If Francis is not expressly overturning Church doctrines or the structures of the world economy, he is certainly overturning how Catholics think of doctrine and how savage global inequality must be regarded—the reform of attitude in religion and politics both. But attitude is defined, above all, by vantage point. “You have to start from the ground up,” Francis said in the same 2013 interview. This amounts to a watchword for a Pope who looks at power from below, and it explains his unrelenting emphasis on the poor. Doctrine and policy—the indissolubility of marriage, say, or cap-and-trade approaches to pollution control—must be evaluated, first, by their impact on the vast population of men, women, and children who have been tossed onto the garbage heap of history. What are the abstractions of religion and politics actually doing to people?
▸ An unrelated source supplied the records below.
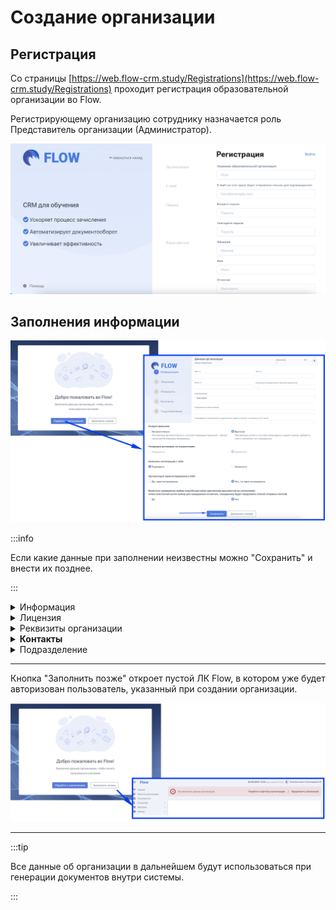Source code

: # Создание организации

## Регистрация

Со страницы [https://web.flow-crm.study/Registrations](https://web.flow-crm.study/Registrations) проходит регистрация образовательной организации во Flow.

Регистрирующему организацию сотруднику назначается роль Представитель организации (Администратор).

![](<../.gitbook/assets/image (73).png>)

## Заполнения информации

![](<../.gitbook/assets/image (59).png>)

:::info

Если какие данные при заполнении неизвестны можно "Сохранить" и внести их позднее.

:::



<details>

<summary>Информация</summary>

<img src="../.gitbook/assets/image (64).png" alt="" data-size="original">

**Генерация договоров со слушателями** недоступна для выбора на данном этапе, так как требует дополнительных действий. [Подробнее](../slushateli/zayavki/generaciya-dogovorov-so-slushatelyami.md)&#x20;

**Выпуск приказов.** В образовательной организации может быть налажен выпуск приказов, тогда приказ необходимо будет добавить в систему и прикрепить к сдающему, чтобы документы хранились в едином пространстве. Flow также даёт возможность генерировать приказы автоматически. Но выбрать необходимо 1 из предложенных  способов. [Подробнее](../obuchenie/prikazy/)  &#x20;

**Odin** -  информационная система, где может быть организован процесс обучения. Подробнее об Odin можно узнать здесь [https://www.odin.study/connect](https://www.odin.study/connect). Между Flow и Odin организована бесшовная интеграция, т.е. слушатели после оформления документов попадают в Odin, где обучаются. Информация об их обучении попадает во Flow.

</details>

<details>

<summary>Лицензия</summary>

![](<../.gitbook/assets/image (66).png>)

</details>

<details>

<summary>Реквизиты организации</summary>

![](<../.gitbook/assets/image (67).png>)

</details>

<details>

<summary><strong>Контакты</strong></summary>

![](<../.gitbook/assets/image (68).png>)

У каждого слушателя, кто будет [подавать заявку](broken-reference) на программу вашей образовательной организации, будет [Личный кабинет](https://informa.gitbook.io/flow.-lichnyi-kabinet-slushatelya). Информация из данного раздела будет доступна слешателям в этом личном кабинете, поэтому важно заполнить её и всегда поддерживать в актуальном состоянии.

</details>

<details>

<summary>Подразделение</summary>

Подразделение - структурная единица организации. Например, факультет в вузе.&#x20;

В каждой организации внутри Flow должно быть хотя бы одно подразделение. Если внутренняя стуктура вашей организации не содержит подразделения, то вы можете создать номинальное, назвав его также,  как называется организация.

![](<../.gitbook/assets/image (61).png>)

</details>

***

Кнопка "Заполнить позже" откроет пустой  ЛК Flow, в котором уже будет авторизован пользователь, указанный при создании организации.

![](<../.gitbook/assets/image (60).png>)

***

:::tip

Все данные об организации в дальнейшем будут использоваться при генерации документов внутри системы.

:::

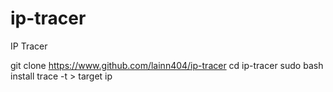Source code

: # ip-tracer
IP Tracer

git clone https://www.github.com/lainn404/ip-tracer
cd ip-tracer
sudo bash install
trace -t > target ip

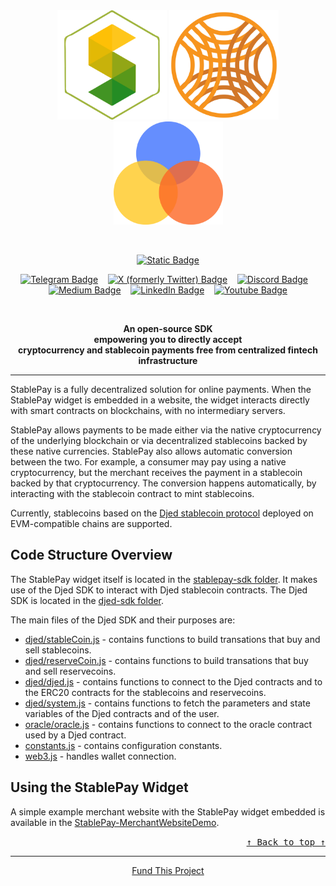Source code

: <!-- Don't delete it -->
<div name="readme-top"></div>

<!-- Organization Logo -->
<div align="center">
  <img alt="StabilityNexus" src="public/readme-assets/StabilityNexus.svg" width="175">
  <img alt="DjedAlliance" src="public/readme-assets/djed-alliance.png" width="175">
  <img alt="StablePay" src="public/readme-assets/StablePay.svg" width="175" />
</div>

&nbsp;

<!-- Organization Name -->
<div align="center">

[![Static Badge](https://img.shields.io/badge/Stable-Pay-D27728?style=for-the-badge&labelColor=F7941D)](https://stability.nexus/)

</div>

<!-- Organization/Project Social Handles -->
<p align="center">
<!-- Telegram -->
<a href="https://t.me/StabilityNexus">
<img src="https://img.shields.io/badge/Telegram-black?style=flat&logo=telegram&logoColor=white&logoSize=auto&color=24A1DE" alt="Telegram Badge"/></a>
&nbsp;&nbsp;
<!-- X (formerly Twitter) -->
<a href="https://x.com/StabilityNexus">
<img src="https://img.shields.io/twitter/follow/StabilityNexus" alt="X (formerly Twitter) Badge"/></a>
&nbsp;&nbsp;
<!-- Discord -->
<a href="https://discord.gg/YzDKeEfWtS">
<img src="https://img.shields.io/discord/995968619034984528?style=flat&logo=discord&logoColor=white&logoSize=auto&label=Discord&labelColor=5865F2&color=57F287" alt="Discord Badge"/></a>
&nbsp;&nbsp;
<!-- Medium -->
<a href="https://news.stability.nexus/">
  <img src="https://img.shields.io/badge/Medium-black?style=flat&logo=medium&logoColor=black&logoSize=auto&color=white" alt="Medium Badge"></a>
&nbsp;&nbsp;
<!-- LinkedIn -->
<a href="https://linkedin.com/company/stability-nexus">
  <img src="https://img.shields.io/badge/LinkedIn-black?style=flat&logo=LinkedIn&logoColor=white&logoSize=auto&color=0A66C2" alt="LinkedIn Badge"></a>
&nbsp;&nbsp;
<!-- Youtube -->
<a href="https://www.youtube.com/@StabilityNexus">
  <img src="https://img.shields.io/youtube/channel/subscribers/UCZOG4YhFQdlGaLugr_e5BKw?style=flat&logo=youtube&logoColor=white&logoSize=auto&labelColor=FF0000&color=FF0000" alt="Youtube Badge"></a>
</p>

&nbsp;
<!-- Project core values and objective -->
<p align="center">
  <strong>
  An open-source SDK <br />
  empowering you to directly accept <br />
  cryptocurrency and stablecoin payments
  free from centralized fintech infrastructure  <br /> 
  </strong>
</p>

---

<!-- Project Description (Start from here) -->

StablePay is a fully decentralized solution for online payments. 
When the StablePay widget is embedded in a website, the widget interacts 
directly with smart contracts on blockchains, with no intermediary servers.

StablePay allows payments to be made either via the native cryptocurrency 
of the underlying blockchain or via decentralized stablecoins backed by these native currencies.
StablePay also allows automatic conversion between the two. For example, a consumer may pay using 
a native cryptocurrency, but the merchant receives the payment in a stablecoin backed by that cryptocurrency.
The conversion happens automatically, by interacting with the stablecoin contract to mint stablecoins.

Currently, stablecoins based on the [Djed stablecoin protocol](https://djed.one) deployed on EVM-compatible chains are supported.


## **Code Structure Overview**

The StablePay widget itself is located in the [stablepay-sdk folder](https://github.com/DjedAlliance/StablePay/tree/main/stablepay-sdk). It makes use of the Djed SDK to interact with Djed stablecoin contracts. The Djed SDK is located in the [djed-sdk folder](https://github.com/DjedAlliance/StablePay/tree/main/djed-sdk). 

The main files of the Djed SDK and their purposes are:

* [djed/stableCoin.js](https://github.com/DjedAlliance/StablePay/blob/main/djed-sdk/src/djed/stableCoin.js) - contains functions to build transations that buy and sell stablecoins.
* [djed/reserveCoin.js](https://github.com/DjedAlliance/StablePay/blob/main/djed-sdk/src/djed/stableCoin.js) - contains functions to build transations that buy and sell reservecoins.
* [djed/djed.js](https://github.com/DjedAlliance/StablePay/blob/main/djed-sdk/src/djed/djed.js) - contains functions to connect to the Djed contracts and to the ERC20 contracts for the stablecoins and reservecoins.
* [djed/system.js](https://github.com/DjedAlliance/StablePay/blob/main/djed-sdk/src/djed/system.js) - contains functions to fetch the parameters and state variables of the Djed contracts and of the user.
* [oracle/oracle.js](https://github.com/DjedAlliance/StablePay/blob/main/djed-sdk/src/oracle/oracle.js) - contains functions to connect to the oracle contract used by a Djed contract.
* [constants.js](https://github.com/DjedAlliance/StablePay/blob/main/djed-sdk/src/constants.js) - contains configuration constants.
* [web3.js](https://github.com/DjedAlliance/StablePay/blob/main/djed-sdk/src/web3.js) - handles wallet connection.


## **Using the StablePay Widget**

A simple example merchant website with the StablePay widget embedded is available in the [StablePay-MerchantWebsiteDemo](https://github.com/DjedAlliance/StablePay-MerchantWebsiteDemo).



<!-- Use Back Button after each section -->
<div align="right"><kbd><a href="#readme-top">↑ Back to top ↑</a></kbd></div>

---

<!-- Don't delete it -->
<!-- Funding Badge -->
<div align="center" name="fund">
<a href="https://docs.stability.nexus/about-us/fund-us">Fund This Project</a>
</div>
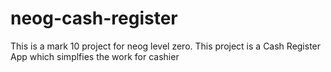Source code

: # neog-cash-register
 This is a mark 10 project for neog level zero. This project is a Cash Register App which simplfies the work for cashier
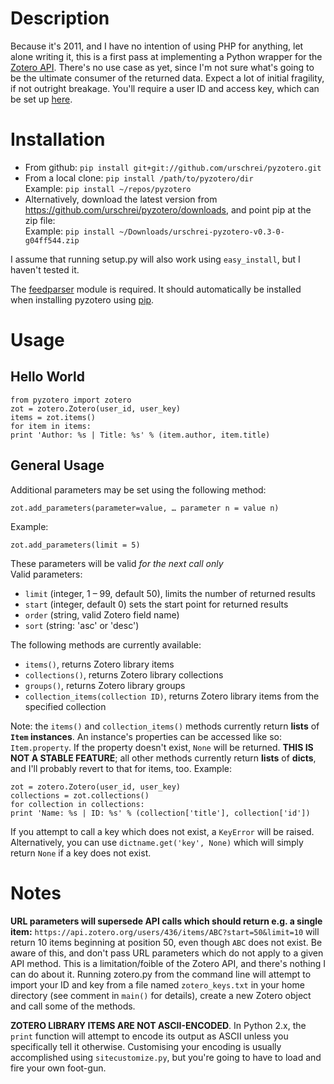 # Description #

Because it's 2011, and I have no intention of using PHP for anything, let alone writing it, this is a first pass at implementing a Python wrapper for the [Zotero API][1]. There's no use case as yet, since I'm not sure what's going to be the ultimate consumer of the returned data. Expect a lot of initial fragility, if not outright breakage. You'll require a user ID and access key, which can be set up [here][2].

# Installation #

* From github: `pip install git+git://github.com/urschrei/pyzotero.git`  
* From a local clone: `pip install /path/to/pyzotero/dir`  
Example: `pip install ~/repos/pyzotero`  
* Alternatively, download the latest version from <https://github.com/urschrei/pyzotero/downloads>, and point pip at the zip file:  
Example: `pip install ~/Downloads/urschrei-pyzotero-v0.3-0-g04ff544.zip`

I assume that running setup.py will also work using `easy_install`, but I haven't tested it.

The [feedparser][3] module is required. It should automatically be installed when installing pyzotero using [pip][4].

# Usage #
## Hello World ##

    from pyzotero import zotero
    zot = zotero.Zotero(user_id, user_key)
    items = zot.items()
    for item in items:
    print 'Author: %s | Title: %s' % (item.author, item.title)
    
## General Usage ##

Additional parameters may be set using the following method:  
    
    zot.add_parameters(parameter=value, … parameter n = value n)
Example:  

    zot.add_parameters(limit = 5)
    
These parameters will be valid *for the next call only*  
Valid parameters:  

* `limit` (integer, 1 – 99, default 50), limits the number of returned results
* `start` (integer, default 0) sets the start point for returned results
* `order` (string, valid Zotero field name)
* `sort` (string: 'asc' or 'desc')

The following methods are currently available:

 * `items()`, returns Zotero library items
 * `collections()`, returns Zotero library collections
 * `groups()`, returns Zotero library groups
 * `collection_items(collection ID)`, returns Zotero library items from the specified collection

Note: the `items()` and `collection_items()` methods currently return **lists** of **`Item` instances**. An instance's properties can be accessed like so: `Item.property`. If the property doesn't exist, `None` will be returned. **THIS IS NOT A STABLE FEATURE**; all other methods currently return **lists** of **dicts**, and I'll probably revert to that for items, too. Example:

    zot = zotero.Zotero(user_id, user_key)
    collections = zot.collections()
    for collection in collections:
    print 'Name: %s | ID: %s' % (collection['title'], collection['id'])

If you attempt to call a key which does not exist, a `KeyError` will be raised. Alternatively, you can use `dictname.get('key', None)` which will simply return `None` if a key does not exist.


# Notes #

**URL parameters will supersede API calls which should return e.g. a single item:** `https://api.zotero.org/users/436/items/ABC?start=50&limit=10` will return 10 items beginning at position 50, even though `ABC` does not exist. Be aware of this, and don't pass URL parameters which do not apply to a given API method. This is a limitation/foible of the Zotero API, and there's nothing I can do about it.
Running zotero.py from the command line will attempt to import your ID and key from a file named `zotero_keys.txt` in your home directory (see comment in `main()` for details), create a new Zotero object and call some of the methods.

**ZOTERO LIBRARY ITEMS ARE NOT ASCII-ENCODED**. In Python 2.x, the `print` function will attempt to encode its output as ASCII unless you specifically tell it otherwise. Customising your encoding is usually accomplished using `sitecustomize.py`, but you're going to have to load and fire your own foot-gun.

[1]: http://www.zotero.org/support/dev/server_api "Zotero Server API"
[2]: http://www.zotero.org/settings/keys/new "New Zotero Access Credentials"
[3]: http://feedparser.org/ "Mark Pilgrim's Universal Feed Parser"
[4]: http://pypi.python.org/pypi/pip "Pip Installs Packages"
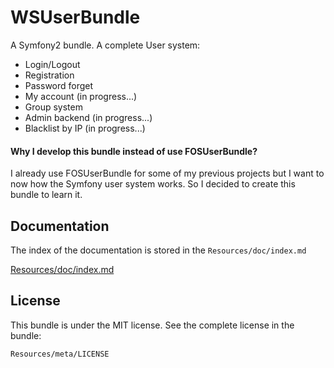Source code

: WSUserBundle
=============

A Symfony2 bundle. A complete User system:
- Login/Logout
- Registration
- Password forget
- My account (in progress...)
- Group system
- Admin backend (in progress...)
- Blacklist by IP (in progress...)

#### Why I develop this bundle instead of use FOSUserBundle?
I already use FOSUserBundle for some of my previous projects but 
I want to now how the Symfony user system works. So I decided to 
create this bundle to learn it.


Documentation
-------------

The index of the documentation is stored in the `Resources/doc/index.md`

[Resources/doc/index.md](https://github.com/WedgeSama/WSUserBundle/blob/master/Resources/doc/index.md)

License
-------

This bundle is under the MIT license. See the complete license in the bundle:

    Resources/meta/LICENSE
Starting from the ground up implies a clear preference for experience over dogma. Whether consciously or not, Francis upholds the revolutionary principle that has gripped the Western mind since the Enlightenment—that the human project begins not in divine dictate (“In the beginning, God…”) but in self-awareness (“I think, therefore I am”). Ethical insight opens onto theological insight, not the other way around. The perception, for example, of the goodness of a person who happens to be gay suggests that the creator of that good person does not condemn him. Therefore, so famously: Who am I to judge?
Galileo was right, but his insight extends well beyond the solar system. Hard data—migrants washing up on the shores of an amoral capitalism, the planet laid waste, wives trapped by the rules that tie them to abusive husbands, the evident connection between gender equality and justice for all—requires the reinterpretation of traditional beliefs, religious and secular both. In the various spheres within which Francis operates, experience over ideology means, yes, doctrinal change, economic reform, political transformation. Whether or not such change, reform, and transformation actually follow from the Pope’s advocacy, and whether or not he himself would specifically affirm them, he is pointing to a hopeful future. Practical strategies for a fallen world begin with moral clarity. In offering it, Pope Francis is helping his Church come of age at last.